N. 02660/2026 REG.RIC.
REPUBBLICA ITALIANA
IN NOME DEL POPOLO ITALIANO
Il Tribunale Amministrativo Regionale per il Lazio
(Sezione Seconda Ter)
ha pronunciato la presente
SENTENZA
ex art. 60 cod. proc. amm.;
sul ricorso numero di registro generale 2660 del 2026, proposto da
House Grill S.r.l., in persona del legale rappresentante pro tempore, rappresentato e difeso dall'avvocato Andrea Ippoliti, con domicilio eletto presso il suo studio in Roma, largo Generale Gonzaga del Vodice 4;
contro
Roma Capitale, in persona del legale rappresentante pro tempore, rappresentato e difeso dall'avvocato Francesca Romagnoli, con domicilio digitale come da PEC da Registri di Giustizia;
per l'annullamento
-della comunicazione prot. CA/2026/19526 del 04/02/2026 di inefficacia della scia di riduzione della superficie di somministrazione della ricorrente;
-della nota prot. CA/204080 del 15/10/2025;
-della nota prot. CA/9465 del 20.01.2026;
-di ogni altro atto, nota o parere che sia ostativo alla ricorrente
Visti il ricorso e i relativi allegati;
Visto l'atto di costituzione in giudizio di Roma Capitale;
Visti tutti gli atti della causa;
Relatore nella camera di consiglio del giorno 1 aprile 2026 il dott. Marco Bignami e uditi per le parti i difensori come specificato nel verbale;
Sentite le stesse parti ai sensi dell'art. 60 cod. proc. amm.;
Ritenuto e considerato in fatto e diritto quanto segue.
FATTO e DIRITTO
La ricorrente, che esercita attività di somministrazione di alimenti e bevande in Roma , via dei Serpenti 166/167/168 e in via Leonina 44/90, ha presentato in data 25 settembre 2025 SCIA per la riduzione della superficie di somministrazione ai soli civici 89/90 di Via Leonina.

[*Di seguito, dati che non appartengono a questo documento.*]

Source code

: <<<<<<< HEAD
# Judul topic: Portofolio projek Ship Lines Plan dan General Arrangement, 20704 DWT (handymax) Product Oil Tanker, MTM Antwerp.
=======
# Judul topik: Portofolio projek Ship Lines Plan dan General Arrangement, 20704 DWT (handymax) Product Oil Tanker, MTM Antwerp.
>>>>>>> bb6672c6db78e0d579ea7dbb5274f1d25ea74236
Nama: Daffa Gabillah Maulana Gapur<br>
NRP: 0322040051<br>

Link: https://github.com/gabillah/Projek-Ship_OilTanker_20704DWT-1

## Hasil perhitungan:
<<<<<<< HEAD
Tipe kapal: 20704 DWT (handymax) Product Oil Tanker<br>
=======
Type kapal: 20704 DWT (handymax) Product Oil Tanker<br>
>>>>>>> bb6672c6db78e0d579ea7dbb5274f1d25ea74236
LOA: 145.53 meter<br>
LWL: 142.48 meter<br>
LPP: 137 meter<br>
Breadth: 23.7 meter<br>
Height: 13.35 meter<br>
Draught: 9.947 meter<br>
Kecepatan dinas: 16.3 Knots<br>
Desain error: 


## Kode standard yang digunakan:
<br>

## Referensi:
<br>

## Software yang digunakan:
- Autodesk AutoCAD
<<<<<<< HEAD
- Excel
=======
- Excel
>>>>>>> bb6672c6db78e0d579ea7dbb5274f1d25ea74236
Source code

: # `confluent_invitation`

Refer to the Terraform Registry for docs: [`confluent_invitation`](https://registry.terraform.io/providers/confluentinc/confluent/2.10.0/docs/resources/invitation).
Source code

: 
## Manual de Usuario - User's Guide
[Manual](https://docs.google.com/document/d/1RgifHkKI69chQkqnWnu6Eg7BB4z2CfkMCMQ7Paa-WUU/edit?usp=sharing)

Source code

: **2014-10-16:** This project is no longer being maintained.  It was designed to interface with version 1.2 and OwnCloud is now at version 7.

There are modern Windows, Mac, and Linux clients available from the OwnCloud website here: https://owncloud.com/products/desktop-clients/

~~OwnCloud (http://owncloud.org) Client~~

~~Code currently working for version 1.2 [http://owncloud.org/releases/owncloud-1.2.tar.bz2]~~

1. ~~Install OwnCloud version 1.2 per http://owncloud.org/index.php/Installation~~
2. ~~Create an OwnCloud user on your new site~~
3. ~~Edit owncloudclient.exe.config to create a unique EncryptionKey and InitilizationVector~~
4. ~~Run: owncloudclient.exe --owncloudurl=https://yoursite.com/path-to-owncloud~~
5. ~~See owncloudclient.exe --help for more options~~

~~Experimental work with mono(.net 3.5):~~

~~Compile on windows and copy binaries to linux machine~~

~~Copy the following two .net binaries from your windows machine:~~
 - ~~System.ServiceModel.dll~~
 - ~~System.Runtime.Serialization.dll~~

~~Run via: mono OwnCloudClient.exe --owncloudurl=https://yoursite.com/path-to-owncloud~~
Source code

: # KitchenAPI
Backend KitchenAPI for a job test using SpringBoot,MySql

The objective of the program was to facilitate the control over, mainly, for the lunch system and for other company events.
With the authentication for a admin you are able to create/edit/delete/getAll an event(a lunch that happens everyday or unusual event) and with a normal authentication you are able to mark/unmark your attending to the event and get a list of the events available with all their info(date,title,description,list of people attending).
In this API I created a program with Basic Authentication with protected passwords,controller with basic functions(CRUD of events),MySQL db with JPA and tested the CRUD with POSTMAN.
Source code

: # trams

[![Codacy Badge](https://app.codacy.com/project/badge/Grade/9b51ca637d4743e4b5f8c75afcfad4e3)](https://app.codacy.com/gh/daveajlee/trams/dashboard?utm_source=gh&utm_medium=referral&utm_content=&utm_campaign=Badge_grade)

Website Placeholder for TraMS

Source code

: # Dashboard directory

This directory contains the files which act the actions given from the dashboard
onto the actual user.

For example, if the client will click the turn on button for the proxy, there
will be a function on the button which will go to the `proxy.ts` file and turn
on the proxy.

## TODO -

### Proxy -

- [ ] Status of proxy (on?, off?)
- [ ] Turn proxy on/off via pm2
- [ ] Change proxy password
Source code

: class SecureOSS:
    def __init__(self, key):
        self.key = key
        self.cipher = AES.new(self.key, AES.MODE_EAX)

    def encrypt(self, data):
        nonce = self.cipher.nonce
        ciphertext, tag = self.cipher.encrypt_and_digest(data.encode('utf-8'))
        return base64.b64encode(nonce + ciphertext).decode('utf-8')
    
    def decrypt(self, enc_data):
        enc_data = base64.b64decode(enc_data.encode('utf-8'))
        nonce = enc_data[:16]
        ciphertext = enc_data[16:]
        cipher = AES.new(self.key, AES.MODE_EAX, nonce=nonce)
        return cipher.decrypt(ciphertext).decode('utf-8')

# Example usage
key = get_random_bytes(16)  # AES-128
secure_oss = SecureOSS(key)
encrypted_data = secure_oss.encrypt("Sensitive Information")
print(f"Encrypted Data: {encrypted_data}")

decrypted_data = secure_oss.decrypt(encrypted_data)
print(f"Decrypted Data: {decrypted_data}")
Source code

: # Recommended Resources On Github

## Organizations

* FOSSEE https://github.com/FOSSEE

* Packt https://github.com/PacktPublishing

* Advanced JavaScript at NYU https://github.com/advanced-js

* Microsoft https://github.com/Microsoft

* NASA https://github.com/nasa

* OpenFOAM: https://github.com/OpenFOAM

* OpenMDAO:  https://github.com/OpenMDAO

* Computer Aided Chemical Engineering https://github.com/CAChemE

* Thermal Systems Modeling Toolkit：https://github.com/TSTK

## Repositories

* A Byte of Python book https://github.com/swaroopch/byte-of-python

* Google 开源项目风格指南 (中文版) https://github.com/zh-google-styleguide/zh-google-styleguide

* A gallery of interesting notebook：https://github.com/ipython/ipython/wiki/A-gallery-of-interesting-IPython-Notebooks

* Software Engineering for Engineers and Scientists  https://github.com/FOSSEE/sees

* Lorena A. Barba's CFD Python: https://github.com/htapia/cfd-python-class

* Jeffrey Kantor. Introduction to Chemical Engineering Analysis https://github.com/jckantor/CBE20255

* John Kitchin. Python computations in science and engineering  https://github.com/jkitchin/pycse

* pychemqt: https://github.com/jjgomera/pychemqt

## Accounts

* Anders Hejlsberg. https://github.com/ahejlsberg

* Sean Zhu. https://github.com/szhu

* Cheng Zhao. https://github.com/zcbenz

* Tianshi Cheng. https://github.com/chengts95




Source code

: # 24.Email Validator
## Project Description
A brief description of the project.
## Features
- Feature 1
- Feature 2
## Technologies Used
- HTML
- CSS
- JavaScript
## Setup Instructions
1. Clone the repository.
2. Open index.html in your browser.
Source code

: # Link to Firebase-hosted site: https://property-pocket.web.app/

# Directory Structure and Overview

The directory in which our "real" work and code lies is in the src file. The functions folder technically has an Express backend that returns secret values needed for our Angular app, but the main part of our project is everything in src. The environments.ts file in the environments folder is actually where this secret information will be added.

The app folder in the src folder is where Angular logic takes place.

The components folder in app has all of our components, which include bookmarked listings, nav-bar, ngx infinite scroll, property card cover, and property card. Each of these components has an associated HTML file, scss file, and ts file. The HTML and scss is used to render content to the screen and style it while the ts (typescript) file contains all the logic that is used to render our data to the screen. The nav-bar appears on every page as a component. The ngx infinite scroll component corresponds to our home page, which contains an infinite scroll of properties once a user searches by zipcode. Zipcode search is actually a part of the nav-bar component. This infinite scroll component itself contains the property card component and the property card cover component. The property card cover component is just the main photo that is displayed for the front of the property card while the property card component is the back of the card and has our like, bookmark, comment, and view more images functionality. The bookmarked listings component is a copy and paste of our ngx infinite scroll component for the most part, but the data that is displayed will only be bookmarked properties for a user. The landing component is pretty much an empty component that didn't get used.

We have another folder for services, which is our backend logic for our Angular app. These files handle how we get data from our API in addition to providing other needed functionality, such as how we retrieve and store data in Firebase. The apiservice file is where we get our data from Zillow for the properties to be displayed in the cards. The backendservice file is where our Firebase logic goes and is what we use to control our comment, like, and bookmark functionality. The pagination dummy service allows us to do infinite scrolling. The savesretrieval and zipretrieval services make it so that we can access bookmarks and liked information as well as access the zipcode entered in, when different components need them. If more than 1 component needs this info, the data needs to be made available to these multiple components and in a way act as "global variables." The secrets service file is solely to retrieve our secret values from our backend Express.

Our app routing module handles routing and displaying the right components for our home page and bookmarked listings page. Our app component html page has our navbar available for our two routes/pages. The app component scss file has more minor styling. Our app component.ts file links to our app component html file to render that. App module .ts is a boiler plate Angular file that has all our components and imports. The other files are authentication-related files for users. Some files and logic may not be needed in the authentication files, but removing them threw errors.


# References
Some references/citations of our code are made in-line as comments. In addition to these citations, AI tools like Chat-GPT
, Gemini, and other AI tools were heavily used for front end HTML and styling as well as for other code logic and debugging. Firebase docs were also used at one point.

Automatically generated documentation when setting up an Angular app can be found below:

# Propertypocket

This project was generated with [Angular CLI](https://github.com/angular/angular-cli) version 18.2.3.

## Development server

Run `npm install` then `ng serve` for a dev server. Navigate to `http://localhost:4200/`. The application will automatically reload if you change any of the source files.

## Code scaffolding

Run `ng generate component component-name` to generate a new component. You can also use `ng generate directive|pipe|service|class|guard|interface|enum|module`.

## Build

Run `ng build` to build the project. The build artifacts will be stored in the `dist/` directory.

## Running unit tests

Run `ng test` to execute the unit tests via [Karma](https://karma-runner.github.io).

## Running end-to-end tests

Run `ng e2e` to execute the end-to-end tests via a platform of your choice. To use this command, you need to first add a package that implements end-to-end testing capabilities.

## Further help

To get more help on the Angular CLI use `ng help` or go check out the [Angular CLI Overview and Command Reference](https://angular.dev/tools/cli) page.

Roma Capitale, nell’esame della pratica, ha ravvisato per la prima volta una parziale difformità edilizio-urbanistica, che la ha condotta a ritenere che l’attività non sia sorretta da idoneo titolo abilitativo edilizio, e a inibire gli effetti della SCIA.
In particolare, con nota del 2 ottobre 2025 l’amministrazione ha comunicato l’avvio del procedimento di inibizione degli effetti della SCIA e di decadenza dall’attività.
Infine, con l’atto impugnato del 4 febbraio 2026 è stato adottato il provvedimento inibitorio e decadenziale.
All’esito della fase cautelare sussistono i presupposti per definire la causa con sentenza in forma semplificata ex art. 60 cpa.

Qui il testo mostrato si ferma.